Brace yourself for the quintessential calculus of post-Christmas consumerism: are hour-long lines and potential shoving matches a fair trade for discount prices?

The madness of Boxing Day is nigh. Originally intended as a day for unsatisfied gift recipients to unload their snowflake-pattern sweaters and reindeer-themed dinner plates, Boxing Day is now best known as a frenzy of heavily discounted prices and overly aggressive shoppers.

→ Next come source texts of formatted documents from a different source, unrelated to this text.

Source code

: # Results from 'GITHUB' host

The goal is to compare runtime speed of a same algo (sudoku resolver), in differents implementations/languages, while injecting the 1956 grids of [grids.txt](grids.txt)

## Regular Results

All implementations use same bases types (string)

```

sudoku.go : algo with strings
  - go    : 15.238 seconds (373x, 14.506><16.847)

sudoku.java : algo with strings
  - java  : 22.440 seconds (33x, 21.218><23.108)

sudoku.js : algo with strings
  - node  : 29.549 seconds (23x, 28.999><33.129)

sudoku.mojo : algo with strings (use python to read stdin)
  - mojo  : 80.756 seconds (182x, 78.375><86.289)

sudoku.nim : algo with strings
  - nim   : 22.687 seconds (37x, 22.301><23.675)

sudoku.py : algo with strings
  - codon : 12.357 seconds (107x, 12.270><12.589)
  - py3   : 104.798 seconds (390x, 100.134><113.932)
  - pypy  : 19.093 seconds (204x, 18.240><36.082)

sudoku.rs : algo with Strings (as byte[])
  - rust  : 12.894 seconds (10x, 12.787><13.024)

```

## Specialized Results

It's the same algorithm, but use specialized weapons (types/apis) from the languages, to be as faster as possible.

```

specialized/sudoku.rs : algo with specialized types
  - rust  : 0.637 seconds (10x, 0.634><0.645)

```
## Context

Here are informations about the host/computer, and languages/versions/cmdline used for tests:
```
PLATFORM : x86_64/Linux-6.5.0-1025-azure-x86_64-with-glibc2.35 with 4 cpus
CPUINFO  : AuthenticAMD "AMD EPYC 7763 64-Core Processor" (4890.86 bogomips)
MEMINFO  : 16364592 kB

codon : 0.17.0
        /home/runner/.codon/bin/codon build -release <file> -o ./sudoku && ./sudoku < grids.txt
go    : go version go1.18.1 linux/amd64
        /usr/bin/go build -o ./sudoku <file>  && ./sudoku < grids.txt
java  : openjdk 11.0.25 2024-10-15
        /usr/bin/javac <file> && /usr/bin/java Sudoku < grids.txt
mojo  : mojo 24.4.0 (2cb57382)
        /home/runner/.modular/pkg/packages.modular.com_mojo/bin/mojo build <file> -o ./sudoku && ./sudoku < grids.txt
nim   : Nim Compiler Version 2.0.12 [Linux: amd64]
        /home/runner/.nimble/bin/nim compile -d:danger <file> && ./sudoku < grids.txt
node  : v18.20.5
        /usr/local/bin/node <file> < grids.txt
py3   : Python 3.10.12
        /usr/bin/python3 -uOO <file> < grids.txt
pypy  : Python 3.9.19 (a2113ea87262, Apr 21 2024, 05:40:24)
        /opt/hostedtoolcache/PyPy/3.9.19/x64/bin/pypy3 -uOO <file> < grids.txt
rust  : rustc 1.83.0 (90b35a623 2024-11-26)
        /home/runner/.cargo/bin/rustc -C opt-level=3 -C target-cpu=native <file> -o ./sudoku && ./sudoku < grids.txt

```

Thankfully, however, that reality is changing. Thanks to online shopping, Canadians can now avoid the in-store melee and instead hunt bargains from their living rooms. According to CyberBoxingDay.ca, a web site that collects online Boxing Day deals, Dec. 26 is the busiest online shopping day of the year in Canada. Here are some things to consider if you're planning on ditching the real-life checkout counter for its digital namesake this year:

The sale starts early

Traditionally, Boxing Day is marked by a single day of frenzied, crowded chaos in most of the country's malls (though in many places Boxing Day sales now last a week or longer). But thanks to online shopping, many stores have begun releasing their sale prices early. Retailers such as Future Shop, Wal-Mart and Canadian Tire have already made their Boxing Week sale flyers public, and web sites such as RedFlagDeals.com have collected many of those flyers on their forums. As such, customers can decide what they want to buy ahead of time, and in many cases can actually purchase those items as early as today, skipping the in-store lineup altogether.

More than electronics

Like its cousin Cyber Monday, the Digital version of Boxing day is commonly associated with discounts on electronics. Indeed, some of the most popular purchases on Boxing Day include video game bundles like Microsoft's Xbox and its assorted games and peripherals, as well as high-definition TVs. That's no longer the case, as all kinds of retailers have hopped on the online bandwagon. Furniture giant Leons launches its Boxing Day sale on its web site Monday, and clothing retailer Roots follows on Christmas day. In addition, online retailers such as Amazon are launching Boxing Day deals on some of the countless products available on the web site, from books to watches.

Crowdsourced savings

Perhaps the best way to find deals this Boxing Day is to consult the online hive mind. Many web sites have sprung up in recent years catering exclusively to bargain hunters, and some of those sites are now effectively a bulletin board for deals. In addition to Red Flag Deals, which runs a massive bargain hunting forum, sites such as SmartCanucks.ca and BargainMoose.ca have proven a gold mine for Canadian shoppers.